The Voyages of s/v Silverheels III

...a virtual ship's logbook, and some thoughtful (unabashed?) reflections on our sea-going experiences.

04 November 2017 | Somewhere in the Eastern Caribbean
18 October 2017 | Le Marin, Martinique in the French West Indies
25 January 2017 | Gosier, Guadeloupe
19 January 2017 | Le Gosier, Guadeloupe
19 January 2017 | Le Gosier, Guadeloupe
19 January 2017 | St Pierre, Martinique
06 January 2017
01 January 2017 | Fort Du France, Martinique
28 December 2016 | Grand Anse d'Arlet, Martinique
24 December 2016
14 November 2016 | St Anne, Martinique
06 October 2016 | St Anne, Martinique
04 October 2016
20 July 2016 | Rodney Bay, St Lucia
15 June 2016
15 June 2016
13 June 2016 | Grand Anse d'Arlets
13 June 2016 | Grand Anse d'Arlets
09 May 2016 | Deshaies, Guadeloupe

Portsmouth Saturday Morning

12 January 2014 | Portsmouth, Dominica
Lynn
"Okay, Honey, let's go to the market!" I cried after I had bathed and dressed post-run. Ken knew that I really wanted to get to the market in good time so that I could get what I have dubbed a "Dominican breakfast sausage", a grilled plantain that is split down the middle like a hot dog bun, then filled with the salt cod mixture known as "bacalloo" (sp?). I had already set my travel mug out so that I could take my coffee with me - breakfast would be found at the market for me, whereas Ken had hedged his bets and had some cereal before my return.
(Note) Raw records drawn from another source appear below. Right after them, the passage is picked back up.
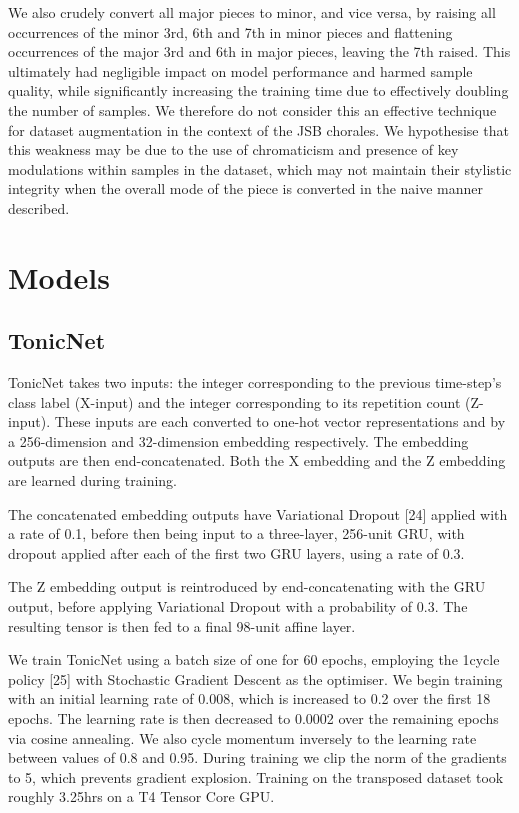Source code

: \documentclass{article}
\begin{document}
We also crudely convert all major pieces to minor, and vice versa, by raising all occurrences of the minor 3rd, 6th and 7th in minor pieces and flattening occurrences of the major 3rd and 6th in major pieces, leaving the 7th raised. This ultimately had negligible impact on model performance and harmed sample quality, while significantly increasing the training time due to effectively doubling the number of samples. We therefore do not consider this an effective technique for dataset augmentation in the context of the JSB chorales. We hypothesise that this weakness may be due to the use of chromaticism and presence of key modulations within samples in the dataset, which may not maintain their stylistic integrity when the overall mode of the piece is converted in the naive manner described.

\section{Models}\label{sec:models}

\subsection{TonicNet}\label{subsec:tonicnet}

TonicNet takes two inputs: the integer corresponding to the previous time-step's class label (X-input) and the integer corresponding to its repetition count (Z-input). These inputs are each converted to one-hot vector representations and by a 256-dimension and 32-dimension embedding respectively. The embedding outputs are then end-concatenated. Both the X embedding and the Z embedding are learned during training.

The concatenated embedding outputs have Variational Dropout [24] applied with a rate of 0.1, before then being input to a three-layer, 256-unit GRU, with dropout applied after each of the first two GRU layers, using a rate of 0.3.

The Z embedding output is reintroduced by end-concatenating with the GRU output, before applying Variational Dropout with a probability of 0.3. The resulting tensor is then fed to a final 98-unit affine layer.

We train TonicNet using a batch size of one for 60 epochs, employing the 1cycle policy [25] with Stochastic Gradient Descent as the optimiser. We begin training with an initial learning rate of 0.008, which is increased to 0.2 over the first 18 epochs. The learning rate is then decreased to 0.0002 over the remaining epochs via cosine annealing. We also cycle momentum inversely to the learning rate between values of 0.8 and 0.95. During training we clip the norm of the gradients to 5, which prevents gradient explosion. Training on the transposed dataset took roughly 3.25hrs on a T4 Tensor Core GPU.
\end{document}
We grabbed our backpacks, and I had lots of change in my pocket to make the transactions easier (a trick I learned years ago at farmers markets in Ontario). We reached the PAYS dock and secured the dinghy, then walked up towards the market, Ken snapping pictures with the handy GoPro camera as we went. We had our umbrellas hanging from my pack, just in case, but they were merely there as decoration this morning, the rain was holding off. We passed the Seventh Day Adventist church, with the pastor holding forth just after we heard a young girl complete a hymn with her sweet voice.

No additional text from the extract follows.